KYOTO, Japan Toshiba Corp. came to Kyoto, Japan's VLSI Technology Symposium with a 100-nanometer (0.10-micron) system-on-chip (SoC) technology that supports embedded DRAM and mixed-signal capabilities.
Katsura Miyashita, an engineering manager at the Toshiba system LSI division (Yokohama, Japan), said that while many companies have developed high-performance, sub-100-nm gate CMOS technologies, Toshiba is the first to announce that it has integrated logic, SRAM and analog devices with high-speed embedded DRAM (eDRAM) and embedded SRAM at the 100-nm node.
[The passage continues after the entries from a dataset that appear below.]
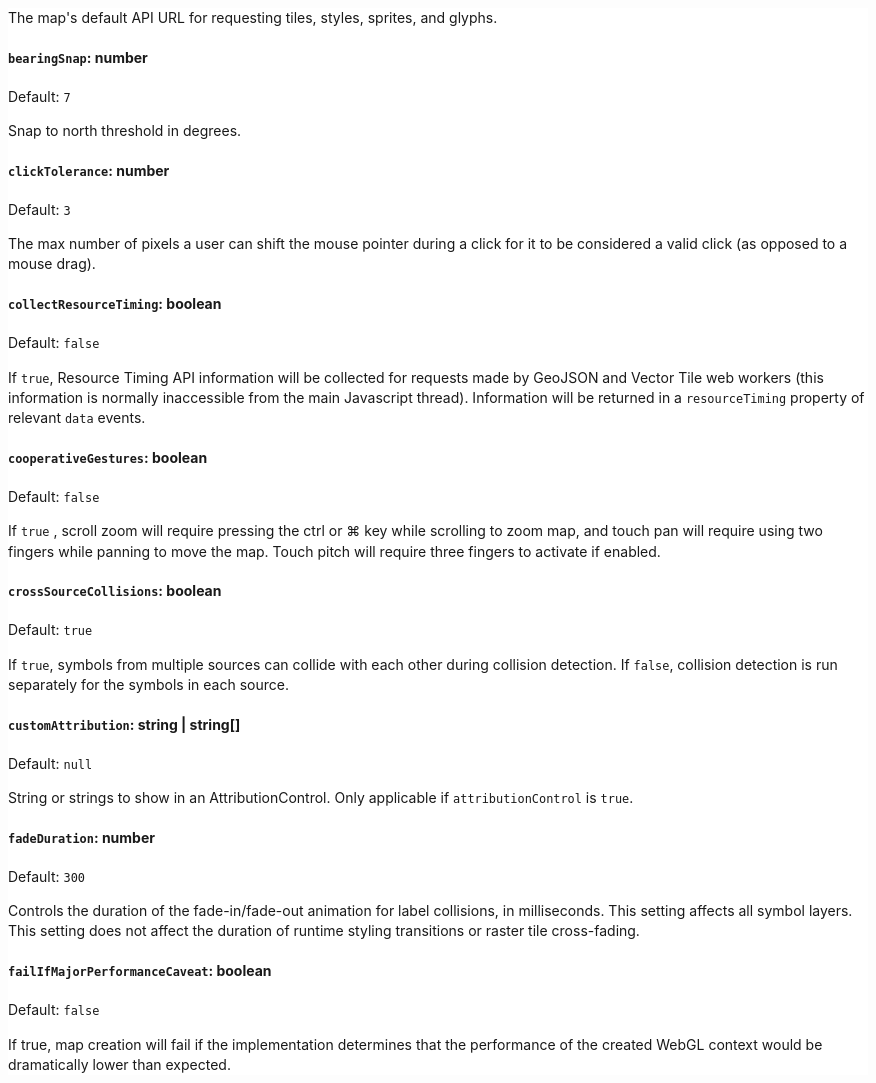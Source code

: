 The map's default API URL for requesting tiles, styles, sprites, and glyphs.

#### `bearingSnap`: number

Default: `7`

Snap to north threshold in degrees.

#### `clickTolerance`: number

Default: `3`

The max number of pixels a user can shift the mouse pointer during a click for it to be considered a valid click (as opposed to a mouse drag).

#### `collectResourceTiming`: boolean

Default: `false`

If `true`, Resource Timing API information will be collected for requests made by GeoJSON and Vector Tile web workers (this information is normally inaccessible from the main Javascript thread). Information will be returned in a `resourceTiming` property of  relevant `data` events.

#### `cooperativeGestures`: boolean

Default: `false`

If `true` , scroll zoom will require pressing the ctrl or ⌘ key while scrolling to zoom map, and touch pan will require using two fingers while panning to move the map. Touch pitch will require three fingers to activate if enabled.

#### `crossSourceCollisions`: boolean

Default: `true`

If `true`, symbols from multiple sources can collide with each other during collision detection. If `false`, collision detection is run separately for the symbols in each source.

#### `customAttribution`: string | string[]

Default: `null`

String or strings to show in an AttributionControl.
Only applicable if `attributionControl` is `true`.

#### `fadeDuration`: number

Default: `300`

Controls the duration of the fade-in/fade-out animation for label collisions, in milliseconds. This setting affects all symbol layers. This setting does not affect the duration of runtime styling transitions or raster tile cross-fading.

#### `failIfMajorPerformanceCaveat`: boolean

Default: `false`

If true, map creation will fail if the implementation determines that the performance of the created WebGL context would be dramatically lower than expected.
The 100-nm SoC platform has three types of MOS field-effect transistors (MOSFETs). Toshiba created a 1-volt high-performance version aimed at microprocessors for engineering workstations. The company is aiming a second high-performance type running at 1.2 volts at notebooks, network applications and graphics chips. The company's third, a low-leakage type, operates at 1.2 volts and is int ended for mobile phones and PDAs. Toshiba has also optimized 1.8-V MOSFETs for high-speed I/O and mixed-signal applications. The LSI uses 2.5-V and 3.3-V MOSFETs for the eDRAM.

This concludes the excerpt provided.